Problem to solve
The records below are made of lines; count those holding the word "audit" and give the number only.

(Dataset items)
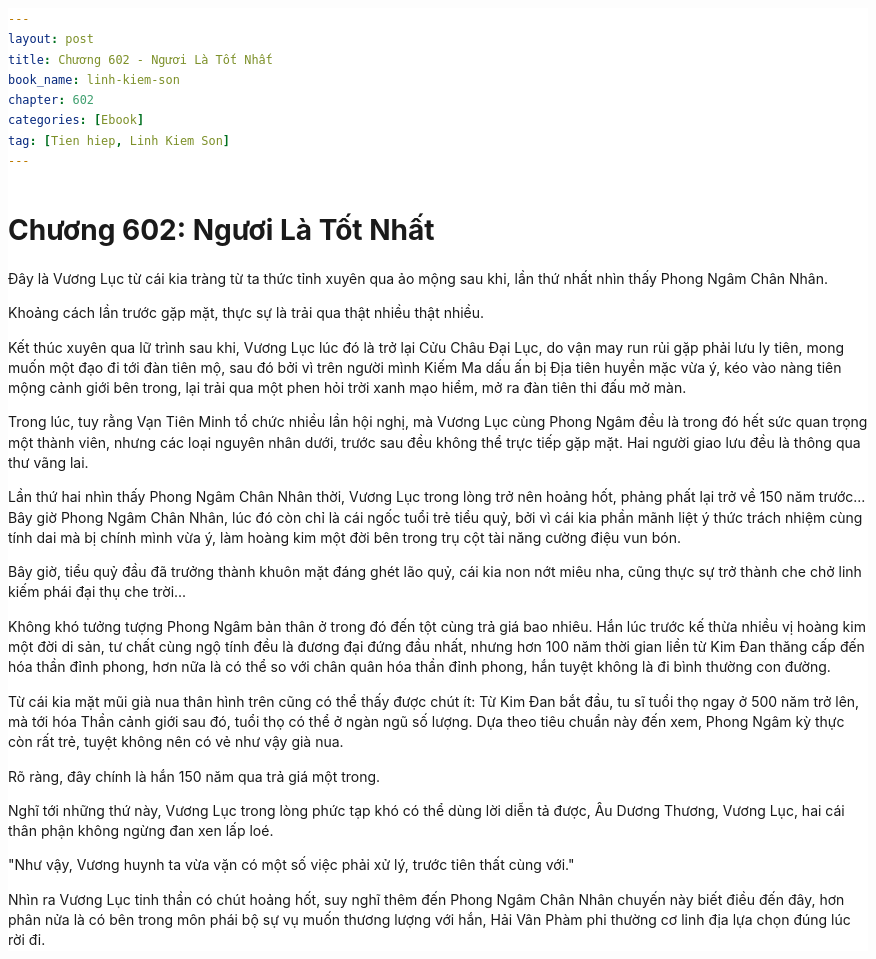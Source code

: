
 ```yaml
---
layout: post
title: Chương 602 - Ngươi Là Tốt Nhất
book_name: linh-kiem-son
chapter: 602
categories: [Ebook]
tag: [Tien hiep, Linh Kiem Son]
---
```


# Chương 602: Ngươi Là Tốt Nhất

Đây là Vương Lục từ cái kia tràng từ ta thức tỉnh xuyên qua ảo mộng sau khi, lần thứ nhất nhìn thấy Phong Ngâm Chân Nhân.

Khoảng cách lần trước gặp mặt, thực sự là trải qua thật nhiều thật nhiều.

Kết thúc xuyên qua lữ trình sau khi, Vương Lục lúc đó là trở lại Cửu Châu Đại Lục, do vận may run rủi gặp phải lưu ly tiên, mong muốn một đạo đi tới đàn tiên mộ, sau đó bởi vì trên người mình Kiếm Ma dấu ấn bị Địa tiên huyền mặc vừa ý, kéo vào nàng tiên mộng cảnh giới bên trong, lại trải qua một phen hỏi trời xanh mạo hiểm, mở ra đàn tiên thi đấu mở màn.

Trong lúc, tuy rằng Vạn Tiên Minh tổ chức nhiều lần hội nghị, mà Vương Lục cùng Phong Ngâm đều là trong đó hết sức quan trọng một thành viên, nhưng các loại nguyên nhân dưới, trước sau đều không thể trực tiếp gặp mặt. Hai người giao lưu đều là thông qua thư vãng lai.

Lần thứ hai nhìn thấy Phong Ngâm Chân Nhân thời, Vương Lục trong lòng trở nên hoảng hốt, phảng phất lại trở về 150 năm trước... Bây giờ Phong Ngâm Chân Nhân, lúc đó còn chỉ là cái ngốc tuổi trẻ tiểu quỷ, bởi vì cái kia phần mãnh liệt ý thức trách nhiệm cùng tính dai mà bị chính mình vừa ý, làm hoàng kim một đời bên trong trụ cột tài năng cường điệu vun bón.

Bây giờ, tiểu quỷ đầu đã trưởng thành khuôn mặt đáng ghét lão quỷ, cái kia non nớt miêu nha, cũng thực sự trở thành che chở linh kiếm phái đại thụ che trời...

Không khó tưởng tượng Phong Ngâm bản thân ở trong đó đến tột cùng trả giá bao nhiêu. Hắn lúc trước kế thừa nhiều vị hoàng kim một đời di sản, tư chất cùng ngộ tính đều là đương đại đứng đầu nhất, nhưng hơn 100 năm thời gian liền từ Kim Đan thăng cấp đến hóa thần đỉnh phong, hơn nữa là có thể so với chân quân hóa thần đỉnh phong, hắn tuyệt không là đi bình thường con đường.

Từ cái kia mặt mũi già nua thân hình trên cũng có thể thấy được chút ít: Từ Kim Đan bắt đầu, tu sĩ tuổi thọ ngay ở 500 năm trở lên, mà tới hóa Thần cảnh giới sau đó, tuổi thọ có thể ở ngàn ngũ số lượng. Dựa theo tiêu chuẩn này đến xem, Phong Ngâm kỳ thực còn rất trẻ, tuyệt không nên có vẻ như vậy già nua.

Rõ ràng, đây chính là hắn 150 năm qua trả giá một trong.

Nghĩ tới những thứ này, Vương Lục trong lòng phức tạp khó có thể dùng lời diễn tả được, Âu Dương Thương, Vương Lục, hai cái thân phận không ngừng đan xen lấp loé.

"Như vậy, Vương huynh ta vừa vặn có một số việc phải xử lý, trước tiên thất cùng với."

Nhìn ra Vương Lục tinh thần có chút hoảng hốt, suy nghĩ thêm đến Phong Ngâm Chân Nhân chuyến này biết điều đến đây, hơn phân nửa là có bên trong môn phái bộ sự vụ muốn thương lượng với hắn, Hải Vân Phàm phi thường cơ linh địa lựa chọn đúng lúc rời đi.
---
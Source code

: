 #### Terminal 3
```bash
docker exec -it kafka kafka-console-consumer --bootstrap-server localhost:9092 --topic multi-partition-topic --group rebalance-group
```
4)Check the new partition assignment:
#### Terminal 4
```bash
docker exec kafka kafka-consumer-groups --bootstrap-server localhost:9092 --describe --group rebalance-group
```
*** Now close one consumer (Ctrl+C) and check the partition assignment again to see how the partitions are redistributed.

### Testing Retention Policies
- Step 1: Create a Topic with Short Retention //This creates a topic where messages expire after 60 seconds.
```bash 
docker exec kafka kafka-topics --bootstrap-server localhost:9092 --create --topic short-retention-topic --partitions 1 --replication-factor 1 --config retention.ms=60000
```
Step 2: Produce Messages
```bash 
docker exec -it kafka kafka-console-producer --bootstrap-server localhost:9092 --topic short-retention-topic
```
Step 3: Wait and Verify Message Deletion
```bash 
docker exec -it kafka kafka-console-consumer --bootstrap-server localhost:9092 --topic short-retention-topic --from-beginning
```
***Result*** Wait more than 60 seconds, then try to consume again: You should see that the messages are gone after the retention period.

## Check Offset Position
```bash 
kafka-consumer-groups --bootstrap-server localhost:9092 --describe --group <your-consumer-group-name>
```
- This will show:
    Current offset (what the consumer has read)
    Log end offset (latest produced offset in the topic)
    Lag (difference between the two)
* * *
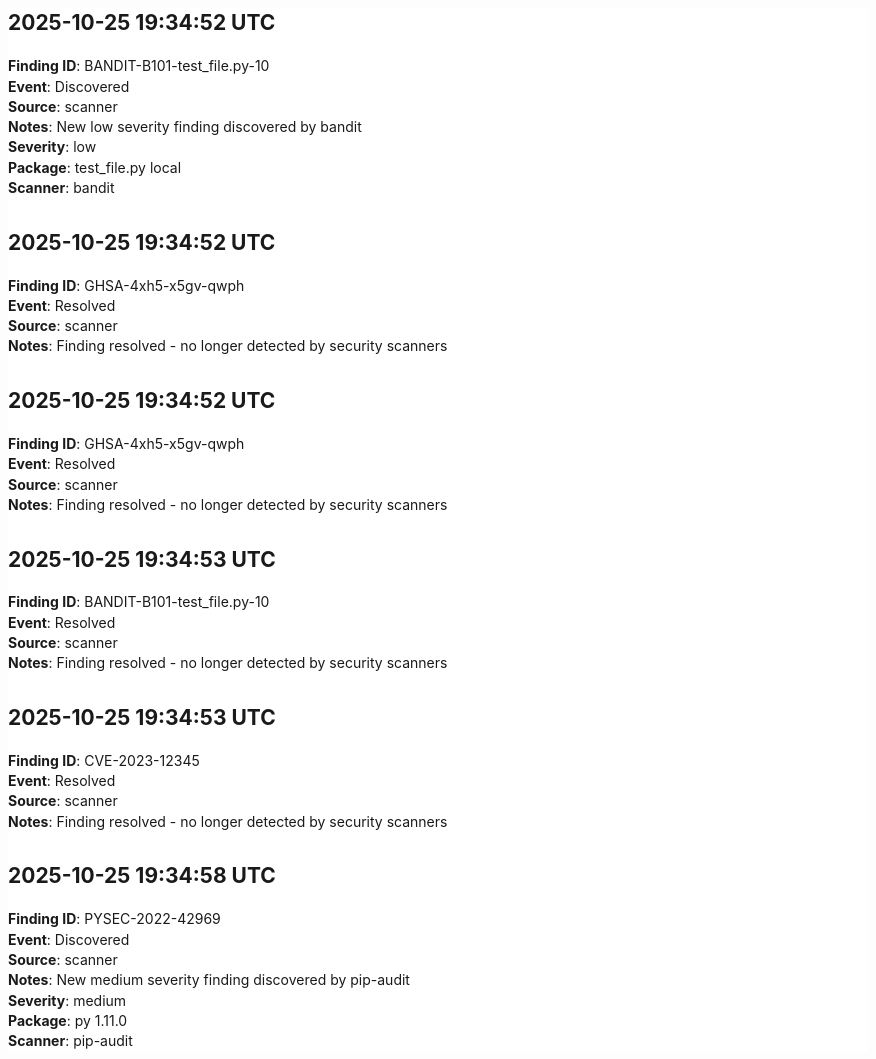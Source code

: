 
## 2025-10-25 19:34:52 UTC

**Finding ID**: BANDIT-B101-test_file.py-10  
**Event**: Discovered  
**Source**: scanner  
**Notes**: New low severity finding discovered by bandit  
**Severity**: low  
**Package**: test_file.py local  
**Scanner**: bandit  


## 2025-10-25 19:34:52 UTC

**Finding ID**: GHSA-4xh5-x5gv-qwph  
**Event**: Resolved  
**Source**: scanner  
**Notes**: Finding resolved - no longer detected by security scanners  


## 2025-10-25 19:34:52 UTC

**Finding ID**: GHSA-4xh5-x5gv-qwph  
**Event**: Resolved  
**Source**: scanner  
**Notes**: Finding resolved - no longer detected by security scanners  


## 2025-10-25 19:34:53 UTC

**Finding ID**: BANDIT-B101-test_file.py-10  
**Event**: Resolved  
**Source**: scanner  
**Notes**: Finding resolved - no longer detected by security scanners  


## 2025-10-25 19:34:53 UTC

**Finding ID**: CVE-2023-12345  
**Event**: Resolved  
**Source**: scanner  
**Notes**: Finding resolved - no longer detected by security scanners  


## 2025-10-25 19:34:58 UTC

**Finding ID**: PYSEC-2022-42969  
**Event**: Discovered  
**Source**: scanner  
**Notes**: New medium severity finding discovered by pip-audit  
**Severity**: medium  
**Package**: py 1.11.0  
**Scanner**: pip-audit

Response below
2